-- YOUR GOAL --
Every line in the records below between the one holding "- &#36;ref: [source.schema.json](source.schema.json.md)" and the one holding "equation Analysis solveR", inclusive, is to be set down exactly; all other lines are to be left out.

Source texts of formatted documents

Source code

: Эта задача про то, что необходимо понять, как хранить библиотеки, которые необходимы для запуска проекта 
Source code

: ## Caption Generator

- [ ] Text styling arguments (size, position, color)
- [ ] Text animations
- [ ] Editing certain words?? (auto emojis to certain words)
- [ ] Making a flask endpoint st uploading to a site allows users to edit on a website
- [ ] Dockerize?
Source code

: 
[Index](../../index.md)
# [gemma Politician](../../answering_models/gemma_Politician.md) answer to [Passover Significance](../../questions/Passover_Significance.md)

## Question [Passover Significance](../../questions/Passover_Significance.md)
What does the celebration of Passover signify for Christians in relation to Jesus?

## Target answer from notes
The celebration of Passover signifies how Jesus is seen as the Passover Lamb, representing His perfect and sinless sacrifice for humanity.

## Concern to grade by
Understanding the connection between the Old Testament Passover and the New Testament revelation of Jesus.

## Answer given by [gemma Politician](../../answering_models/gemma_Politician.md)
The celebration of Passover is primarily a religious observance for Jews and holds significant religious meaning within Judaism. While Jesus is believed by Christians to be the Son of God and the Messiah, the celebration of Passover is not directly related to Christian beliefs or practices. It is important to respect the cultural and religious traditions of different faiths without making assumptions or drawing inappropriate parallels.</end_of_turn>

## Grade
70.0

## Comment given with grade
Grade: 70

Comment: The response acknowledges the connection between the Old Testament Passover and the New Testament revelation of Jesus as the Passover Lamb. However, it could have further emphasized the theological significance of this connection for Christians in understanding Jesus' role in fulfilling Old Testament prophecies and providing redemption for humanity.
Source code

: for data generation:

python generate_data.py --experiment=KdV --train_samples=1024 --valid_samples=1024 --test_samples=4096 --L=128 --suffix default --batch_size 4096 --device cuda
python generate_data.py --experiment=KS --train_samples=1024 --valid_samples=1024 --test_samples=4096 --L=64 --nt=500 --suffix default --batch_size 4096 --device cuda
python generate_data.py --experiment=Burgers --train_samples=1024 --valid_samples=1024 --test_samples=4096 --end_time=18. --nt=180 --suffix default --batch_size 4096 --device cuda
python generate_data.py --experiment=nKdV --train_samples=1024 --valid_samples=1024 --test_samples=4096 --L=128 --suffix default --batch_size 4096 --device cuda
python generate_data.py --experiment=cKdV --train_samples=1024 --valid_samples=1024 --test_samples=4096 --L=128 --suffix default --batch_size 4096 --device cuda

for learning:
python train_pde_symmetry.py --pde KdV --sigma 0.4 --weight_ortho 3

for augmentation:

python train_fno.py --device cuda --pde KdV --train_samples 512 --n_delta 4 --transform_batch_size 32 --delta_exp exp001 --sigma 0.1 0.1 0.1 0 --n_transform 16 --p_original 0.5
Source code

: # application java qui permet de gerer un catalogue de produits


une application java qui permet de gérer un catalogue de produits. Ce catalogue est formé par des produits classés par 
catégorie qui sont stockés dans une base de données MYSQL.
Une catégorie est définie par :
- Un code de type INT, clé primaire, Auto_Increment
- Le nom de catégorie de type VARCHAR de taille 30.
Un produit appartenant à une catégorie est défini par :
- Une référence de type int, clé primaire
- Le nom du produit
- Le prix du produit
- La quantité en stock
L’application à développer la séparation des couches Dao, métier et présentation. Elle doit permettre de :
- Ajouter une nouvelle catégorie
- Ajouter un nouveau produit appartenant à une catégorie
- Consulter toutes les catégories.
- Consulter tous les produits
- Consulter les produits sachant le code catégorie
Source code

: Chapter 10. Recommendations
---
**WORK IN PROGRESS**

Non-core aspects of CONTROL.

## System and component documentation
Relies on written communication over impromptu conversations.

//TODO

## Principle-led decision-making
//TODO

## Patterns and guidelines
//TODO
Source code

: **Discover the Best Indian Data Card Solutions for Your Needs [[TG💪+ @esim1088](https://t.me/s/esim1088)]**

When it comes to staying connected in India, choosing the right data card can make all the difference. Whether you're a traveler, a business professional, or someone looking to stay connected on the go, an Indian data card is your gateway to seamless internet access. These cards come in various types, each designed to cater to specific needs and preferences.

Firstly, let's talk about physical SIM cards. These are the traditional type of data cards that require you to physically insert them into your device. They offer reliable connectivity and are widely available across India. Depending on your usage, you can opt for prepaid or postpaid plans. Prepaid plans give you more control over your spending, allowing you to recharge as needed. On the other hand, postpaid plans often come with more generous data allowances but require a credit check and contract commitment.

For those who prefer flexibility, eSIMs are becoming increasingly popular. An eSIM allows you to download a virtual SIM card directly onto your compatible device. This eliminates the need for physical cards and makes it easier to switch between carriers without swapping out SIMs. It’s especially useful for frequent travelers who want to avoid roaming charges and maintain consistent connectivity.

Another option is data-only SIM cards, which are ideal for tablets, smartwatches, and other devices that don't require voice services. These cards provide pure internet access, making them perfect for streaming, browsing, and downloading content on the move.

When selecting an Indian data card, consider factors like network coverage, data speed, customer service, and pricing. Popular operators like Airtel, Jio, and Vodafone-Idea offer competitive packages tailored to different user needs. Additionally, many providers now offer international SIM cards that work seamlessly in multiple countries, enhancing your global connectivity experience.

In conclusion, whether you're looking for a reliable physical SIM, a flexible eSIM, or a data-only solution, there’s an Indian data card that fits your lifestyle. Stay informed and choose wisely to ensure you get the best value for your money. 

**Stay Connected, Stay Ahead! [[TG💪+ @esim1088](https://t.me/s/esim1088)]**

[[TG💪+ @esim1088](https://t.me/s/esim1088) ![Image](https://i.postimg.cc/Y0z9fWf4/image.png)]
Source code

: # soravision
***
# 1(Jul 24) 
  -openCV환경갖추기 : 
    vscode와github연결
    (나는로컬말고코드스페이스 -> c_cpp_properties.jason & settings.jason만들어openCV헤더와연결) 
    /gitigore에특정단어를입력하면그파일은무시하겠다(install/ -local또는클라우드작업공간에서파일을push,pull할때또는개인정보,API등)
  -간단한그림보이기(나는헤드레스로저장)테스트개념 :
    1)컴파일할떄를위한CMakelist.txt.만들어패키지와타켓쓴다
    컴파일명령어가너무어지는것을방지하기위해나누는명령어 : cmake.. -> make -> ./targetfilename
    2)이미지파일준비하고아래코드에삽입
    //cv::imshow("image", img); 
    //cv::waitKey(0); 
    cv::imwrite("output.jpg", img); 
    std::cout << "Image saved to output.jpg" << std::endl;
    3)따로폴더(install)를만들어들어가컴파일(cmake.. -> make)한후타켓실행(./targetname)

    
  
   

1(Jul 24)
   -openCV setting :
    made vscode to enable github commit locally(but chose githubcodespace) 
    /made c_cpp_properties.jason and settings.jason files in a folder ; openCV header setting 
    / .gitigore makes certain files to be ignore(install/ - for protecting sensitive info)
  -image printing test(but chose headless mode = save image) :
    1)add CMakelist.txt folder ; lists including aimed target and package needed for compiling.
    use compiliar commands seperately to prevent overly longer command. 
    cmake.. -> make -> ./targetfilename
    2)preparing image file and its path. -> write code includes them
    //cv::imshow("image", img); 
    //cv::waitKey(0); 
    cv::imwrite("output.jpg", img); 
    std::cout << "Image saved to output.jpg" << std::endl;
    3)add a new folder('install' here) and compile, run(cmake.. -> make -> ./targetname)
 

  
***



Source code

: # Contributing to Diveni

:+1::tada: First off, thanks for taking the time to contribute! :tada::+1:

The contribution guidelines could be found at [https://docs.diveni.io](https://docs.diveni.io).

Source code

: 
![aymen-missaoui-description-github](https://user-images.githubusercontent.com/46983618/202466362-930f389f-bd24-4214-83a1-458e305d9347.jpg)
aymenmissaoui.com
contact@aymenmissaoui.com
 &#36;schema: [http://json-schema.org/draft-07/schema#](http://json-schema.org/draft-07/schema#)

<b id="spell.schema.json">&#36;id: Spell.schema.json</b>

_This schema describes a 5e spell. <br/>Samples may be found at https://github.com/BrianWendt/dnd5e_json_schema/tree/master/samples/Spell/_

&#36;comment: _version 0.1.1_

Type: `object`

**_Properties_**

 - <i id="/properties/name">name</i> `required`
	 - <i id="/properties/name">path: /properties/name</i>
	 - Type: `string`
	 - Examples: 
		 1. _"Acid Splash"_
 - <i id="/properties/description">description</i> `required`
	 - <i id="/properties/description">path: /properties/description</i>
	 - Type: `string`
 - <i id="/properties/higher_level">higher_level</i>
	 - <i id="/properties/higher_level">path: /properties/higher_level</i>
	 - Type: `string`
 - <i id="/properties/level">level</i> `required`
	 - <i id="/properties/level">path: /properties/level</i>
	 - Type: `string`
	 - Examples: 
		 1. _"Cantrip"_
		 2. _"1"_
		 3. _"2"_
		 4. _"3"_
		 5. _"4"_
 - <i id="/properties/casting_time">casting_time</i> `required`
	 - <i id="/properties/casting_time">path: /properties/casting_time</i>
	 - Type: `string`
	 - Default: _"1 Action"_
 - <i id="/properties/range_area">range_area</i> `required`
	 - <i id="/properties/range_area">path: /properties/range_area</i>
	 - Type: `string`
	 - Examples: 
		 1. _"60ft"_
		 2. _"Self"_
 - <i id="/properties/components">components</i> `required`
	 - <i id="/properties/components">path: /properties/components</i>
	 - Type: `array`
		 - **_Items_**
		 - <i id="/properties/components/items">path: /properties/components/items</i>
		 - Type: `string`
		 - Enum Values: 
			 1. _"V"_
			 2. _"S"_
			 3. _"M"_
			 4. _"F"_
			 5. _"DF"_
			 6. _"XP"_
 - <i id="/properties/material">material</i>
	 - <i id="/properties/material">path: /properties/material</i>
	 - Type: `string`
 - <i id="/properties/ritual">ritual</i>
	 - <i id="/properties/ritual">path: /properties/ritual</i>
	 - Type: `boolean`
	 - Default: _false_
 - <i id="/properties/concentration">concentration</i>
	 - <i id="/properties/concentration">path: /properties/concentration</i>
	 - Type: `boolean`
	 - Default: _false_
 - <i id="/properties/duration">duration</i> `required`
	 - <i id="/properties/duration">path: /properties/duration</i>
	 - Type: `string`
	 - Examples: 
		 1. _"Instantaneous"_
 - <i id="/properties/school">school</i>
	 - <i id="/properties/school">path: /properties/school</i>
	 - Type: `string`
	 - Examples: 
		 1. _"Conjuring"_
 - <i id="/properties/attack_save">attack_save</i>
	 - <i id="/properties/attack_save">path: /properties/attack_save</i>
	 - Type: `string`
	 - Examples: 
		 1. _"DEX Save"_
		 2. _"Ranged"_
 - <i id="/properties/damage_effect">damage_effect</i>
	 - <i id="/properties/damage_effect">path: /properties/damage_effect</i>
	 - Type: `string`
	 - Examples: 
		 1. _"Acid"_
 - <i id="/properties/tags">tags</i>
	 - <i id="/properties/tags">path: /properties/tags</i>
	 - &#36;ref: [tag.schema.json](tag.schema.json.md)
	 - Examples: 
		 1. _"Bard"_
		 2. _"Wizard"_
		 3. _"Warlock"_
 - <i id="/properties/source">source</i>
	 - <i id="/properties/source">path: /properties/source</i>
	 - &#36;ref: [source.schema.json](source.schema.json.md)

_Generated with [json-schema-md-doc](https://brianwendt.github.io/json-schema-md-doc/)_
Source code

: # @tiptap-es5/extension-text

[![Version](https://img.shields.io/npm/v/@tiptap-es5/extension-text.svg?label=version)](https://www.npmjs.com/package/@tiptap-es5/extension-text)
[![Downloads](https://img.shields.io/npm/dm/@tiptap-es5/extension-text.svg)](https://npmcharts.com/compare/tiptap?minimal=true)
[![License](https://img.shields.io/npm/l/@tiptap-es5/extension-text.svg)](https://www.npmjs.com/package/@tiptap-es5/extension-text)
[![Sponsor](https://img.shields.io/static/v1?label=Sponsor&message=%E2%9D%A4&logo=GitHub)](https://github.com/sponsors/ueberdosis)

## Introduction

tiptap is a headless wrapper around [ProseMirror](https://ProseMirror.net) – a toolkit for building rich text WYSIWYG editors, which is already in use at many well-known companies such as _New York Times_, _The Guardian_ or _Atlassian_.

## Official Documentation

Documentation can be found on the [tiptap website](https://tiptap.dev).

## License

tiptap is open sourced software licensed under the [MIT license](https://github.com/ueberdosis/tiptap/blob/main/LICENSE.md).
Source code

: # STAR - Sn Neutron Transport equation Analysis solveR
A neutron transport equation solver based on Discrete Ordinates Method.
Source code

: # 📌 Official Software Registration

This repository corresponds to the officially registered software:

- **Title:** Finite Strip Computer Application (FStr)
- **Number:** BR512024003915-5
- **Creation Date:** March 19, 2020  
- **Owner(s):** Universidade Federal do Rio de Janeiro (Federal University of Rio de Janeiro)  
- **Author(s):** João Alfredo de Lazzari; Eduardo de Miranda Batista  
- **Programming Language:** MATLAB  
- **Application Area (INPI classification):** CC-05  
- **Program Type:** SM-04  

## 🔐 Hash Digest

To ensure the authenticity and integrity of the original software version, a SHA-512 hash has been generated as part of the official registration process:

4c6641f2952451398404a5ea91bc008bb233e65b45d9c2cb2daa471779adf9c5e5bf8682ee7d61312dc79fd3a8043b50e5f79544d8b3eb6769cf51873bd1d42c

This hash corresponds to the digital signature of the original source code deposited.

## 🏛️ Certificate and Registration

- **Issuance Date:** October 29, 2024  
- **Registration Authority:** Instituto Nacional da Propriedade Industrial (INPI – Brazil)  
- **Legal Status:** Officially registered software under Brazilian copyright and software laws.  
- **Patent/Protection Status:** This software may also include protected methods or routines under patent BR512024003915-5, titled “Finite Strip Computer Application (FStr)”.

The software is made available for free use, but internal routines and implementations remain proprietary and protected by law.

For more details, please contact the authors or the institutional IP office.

-- RESPONSE BOX --
	 - &#36;ref: [source.schema.json](source.schema.json.md)

_Generated with [json-schema-md-doc](https://brianwendt.github.io/json-schema-md-doc/)_
Source code

: # @tiptap-es5/extension-text

[![Version](https://img.shields.io/npm/v/@tiptap-es5/extension-text.svg?label=version)](https://www.npmjs.com/package/@tiptap-es5/extension-text)
[![Downloads](https://img.shields.io/npm/dm/@tiptap-es5/extension-text.svg)](https://npmcharts.com/compare/tiptap?minimal=true)
[![License](https://img.shields.io/npm/l/@tiptap-es5/extension-text.svg)](https://www.npmjs.com/package/@tiptap-es5/extension-text)
[![Sponsor](https://img.shields.io/static/v1?label=Sponsor&message=%E2%9D%A4&logo=GitHub)](https://github.com/sponsors/ueberdosis)

## Introduction

tiptap is a headless wrapper around [ProseMirror](https://ProseMirror.net) – a toolkit for building rich text WYSIWYG editors, which is already in use at many well-known companies such as _New York Times_, _The Guardian_ or _Atlassian_.

## Official Documentation

Documentation can be found on the [tiptap website](https://tiptap.dev).

## License

tiptap is open sourced software licensed under the [MIT license](https://github.com/ueberdosis/tiptap/blob/main/LICENSE.md).
Source code

: # STAR - Sn Neutron Transport equation Analysis solveR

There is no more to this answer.